China spreads the love to all sources of energy, even hated coal
(Bloomberg) — China showed support during the National People’s Congress this week for almost all forms of energy — even coal, it’s unloved, biggest source of power. Natural gas, nuclear, wind and hydropower all received boosts as leaders pledged to follow President Xi Jinping’s orders to clean up the nation’s polluted air.
Premier Li Keqiang said the world’s largest energy user would continue “defending the blue sky” in a government work report to the congress on March 5, a signal that the priority is to continue along the clean-air path set out in earlier years, according to analysts at Credit Suisse Group AG. Some of the other highlights in speeches and announcements around the annual gathering include:
It’s loving gas
China’s leaders put to rest any fears that the past winter’s natural gas shortages might discourage efforts to switch some users from coal to the cleaner-burning fuel. The country aims to raise its share of the energy mix to 7.5 percent, while reducing coal’s to 59 percent, the National Energy Administration said in its annual guidance paper March 7.
The country’s biggest supplier, China National Petroleum Corp., lobbied for lower taxes on gas imports, reformed pricing mechanisms for gas sold to homes and businesses, and expanded storage capacity to help meet peak winter demand. CNPC Chairman Wang Yilin sees gas use growing as much as 16 percent this year, according to domestic media outlet Jiemian. That’s a more bullish outlook than the top economic planner National Development & Reform Commission, which said Friday it sees demand expanding 10 percent this year.
The NDRC also said the country would take a multi-pronged approach to increasing gas supply, including signing long-term deals with Russia, as well as other Central Asian and Pacific countries, to secure imports and developing more unconventional sources such as tight gas, shale and coal gas. Supplies from Russia are set to start Oct. 2019, CNPC’s Wang said.
But can’t quit coal
China mines and burns about half the world’s coal, so it can’t totally ditch it.
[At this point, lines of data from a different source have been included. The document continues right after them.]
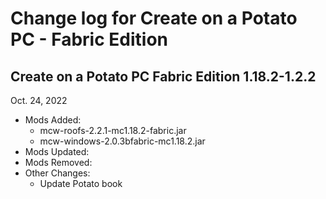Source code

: # Change log for Create on a Potato PC - Fabric Edition

## Create on a Potato PC Fabric Edition 1.18.2-1.2.2
Oct. 24, 2022
- Mods Added: 
  - mcw-roofs-2.2.1-mc1.18.2-fabric.jar
  - mcw-windows-2.0.3bfabric-mc1.18.2.jar
- Mods Updated: 
- Mods Removed: 
- Other Changes: 
  - Update Potato book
While the government plans to abandon 4 gigawatts of coal-fired capacity, the NEA said that large-scale coal-fired collective heating supply will be the primary source of warmth in the northern part of the country, some of which suffered the worst of last winter’s heating crunch. While the government is standing by its commitment to use more gas, it said that conversion projects should be planned only if there’s a guaranteed supply of the fuel.
“This means that new installations of clean coal-fired units are still welcomed since natural gas is still in shortage,” analysts at China International Capital Corp. wrote in a research note.
And the nation’s plans to cut 150 million tons of coal production capacity this year shouldn’t be interpreted as a turn away from the fuel, said Ling Wen, general manager of China Energy Investment Corp., the newly-formed world’s biggest power company, according to a report from China Mining News. Rather than abandon it, China needs to push for cleaner and higher-efficiency use of the fuel, Ling said.
Wind, solar and hydro
The government gave permission to build new wind turbines in three provinces, lifting restrictions in place last year because they were producing more power than the grid could absorb. It’s also prioritizing the development of so-called distributed wind and solar projects, where the panels and turbines are built near the end-users.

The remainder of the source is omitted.